James M. May, Professor Emeritus of Classics
(taught at St. Olaf from 1977 to 2017)
E-mail: may@stolaf.edu
B.S. Ed. (Latin & English), Kent State University, 1973
Ph.D. (Classics), University of North Carolina-Chapel Hill, 1977
Jim May is the author of many articles and chapters on Cicero, classical rhetoric, and Latin pedagogy, as well as a book entitled Trials of Character: The Eloquence of Ciceronian Ethos (U. of North Carolina Press), an annotated translation (co-authored with Jakob Wisse) of Cicero’s On the Ideal Orator (Oxford U. Press), two textbooks, 38 Latin Stories (Bolchazy-Carducci Publishers) and 46 Stories in Classical Greek (Hackett/Focus Publishing), both co-authored with Anne Groton, and A Cicero Reader: Selections from Five Essays and Four Speeches with Five Letters (Bolchazy-Carducci Publishers). He also edited Brill’s Companion to Cicero: Rhetoric and Oratory. His most recent book, How to Win an Argument: An Ancient Guide to the Art of Persuasion (Princeton U. Press, 2016), has been translated into nine languages!
May has held two NEH Fellowships for College Teachers and directed two NEH Summer Seminars for School Teachers. In 1986 he received an Award for Excellence in the Teaching of the Classics from the American Philological Association (APA, now the Society for Classical Studies). He served the APA in many capacities including Vice President for Education, Vice President for Professional Matters, and member of the Board of Directors. Former President of the Classical Association of Minnesota and of the Classical Association of the Middle West and South, he was also CAMWS Orator for 16 years (see the photo of him delivering the ovationes at the Annual Meeting in Williamsburg).

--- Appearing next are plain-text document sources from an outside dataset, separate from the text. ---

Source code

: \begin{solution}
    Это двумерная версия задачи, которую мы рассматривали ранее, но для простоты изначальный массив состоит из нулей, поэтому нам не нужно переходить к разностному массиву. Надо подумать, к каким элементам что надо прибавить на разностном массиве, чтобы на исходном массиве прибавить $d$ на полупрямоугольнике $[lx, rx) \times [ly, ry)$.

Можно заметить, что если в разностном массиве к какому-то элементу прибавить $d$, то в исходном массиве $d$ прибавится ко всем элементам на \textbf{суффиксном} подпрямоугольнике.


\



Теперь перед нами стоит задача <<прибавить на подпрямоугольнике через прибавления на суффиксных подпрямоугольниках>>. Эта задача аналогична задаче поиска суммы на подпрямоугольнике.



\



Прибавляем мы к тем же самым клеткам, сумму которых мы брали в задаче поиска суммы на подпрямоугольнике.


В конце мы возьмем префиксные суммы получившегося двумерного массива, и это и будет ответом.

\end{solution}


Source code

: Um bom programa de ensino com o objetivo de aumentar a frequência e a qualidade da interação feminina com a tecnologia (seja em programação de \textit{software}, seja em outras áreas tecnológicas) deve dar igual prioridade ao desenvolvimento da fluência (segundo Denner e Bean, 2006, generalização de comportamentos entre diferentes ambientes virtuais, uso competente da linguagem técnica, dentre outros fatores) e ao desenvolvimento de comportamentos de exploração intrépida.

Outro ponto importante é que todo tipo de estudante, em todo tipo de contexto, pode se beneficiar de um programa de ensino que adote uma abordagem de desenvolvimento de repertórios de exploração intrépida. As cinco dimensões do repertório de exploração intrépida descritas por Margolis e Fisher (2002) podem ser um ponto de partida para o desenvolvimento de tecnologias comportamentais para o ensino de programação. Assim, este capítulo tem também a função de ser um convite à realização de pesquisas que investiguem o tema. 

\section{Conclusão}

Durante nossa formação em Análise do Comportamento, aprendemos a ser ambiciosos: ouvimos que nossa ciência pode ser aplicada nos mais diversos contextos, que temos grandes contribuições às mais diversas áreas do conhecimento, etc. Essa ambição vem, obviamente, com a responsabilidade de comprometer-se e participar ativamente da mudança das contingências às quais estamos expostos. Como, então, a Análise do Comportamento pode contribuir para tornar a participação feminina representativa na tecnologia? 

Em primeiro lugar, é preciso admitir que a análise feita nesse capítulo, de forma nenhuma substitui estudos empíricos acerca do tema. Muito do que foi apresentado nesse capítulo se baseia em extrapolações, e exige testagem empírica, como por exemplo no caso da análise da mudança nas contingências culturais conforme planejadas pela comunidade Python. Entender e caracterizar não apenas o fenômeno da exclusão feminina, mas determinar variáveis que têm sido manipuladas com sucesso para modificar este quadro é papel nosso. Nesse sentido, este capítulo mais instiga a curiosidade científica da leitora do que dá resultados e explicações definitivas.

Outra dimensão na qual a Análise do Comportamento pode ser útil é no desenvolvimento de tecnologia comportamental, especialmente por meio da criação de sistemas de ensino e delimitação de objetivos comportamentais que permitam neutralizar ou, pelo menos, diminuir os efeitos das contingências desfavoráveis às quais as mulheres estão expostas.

Winner of the Sears-Roebuck Foundation Teaching Excellence and Campus Leadership Award in 1991, May was Associate Dean for Humanities at St. Olaf College from 1997 to 2001, Provost and Dean of the College from 2002 to 2011, and Kenneth O. Bjork Distinguished Professor from 2014 to 2017. He received a Lifetime Achievement Award from Eta Sigma Phi in 2019.
In his spare time May competes in handball, restores antique trucks, cars, and tractors, grows grapes, builds harpsichords, plays baroque instruments, chants (Gregorian-style), and sings in a Renaissance chamber choir. To see and hear the tortoise-shell lyre that he constructed, click here. Besides having visited Greece more than 30 times, May’s greatest claim to fame is having been one of 170 rowers who powered the trireme Olympias, a replica of an ancient Greek warship, around the Aegean Sea in 1990. He is married to Donna, a professional singer, choir director, and retired high-school music teacher. They have two sons, Joseph (married to Bethany) and Michael (married to Sheila), two grandsons, Augustus James (2015) and Beckett Patrick (2018), and three granddaughters, Charlotte Marie (2018), Ivy Athena (2020), and Christina Lynn Marie (2022).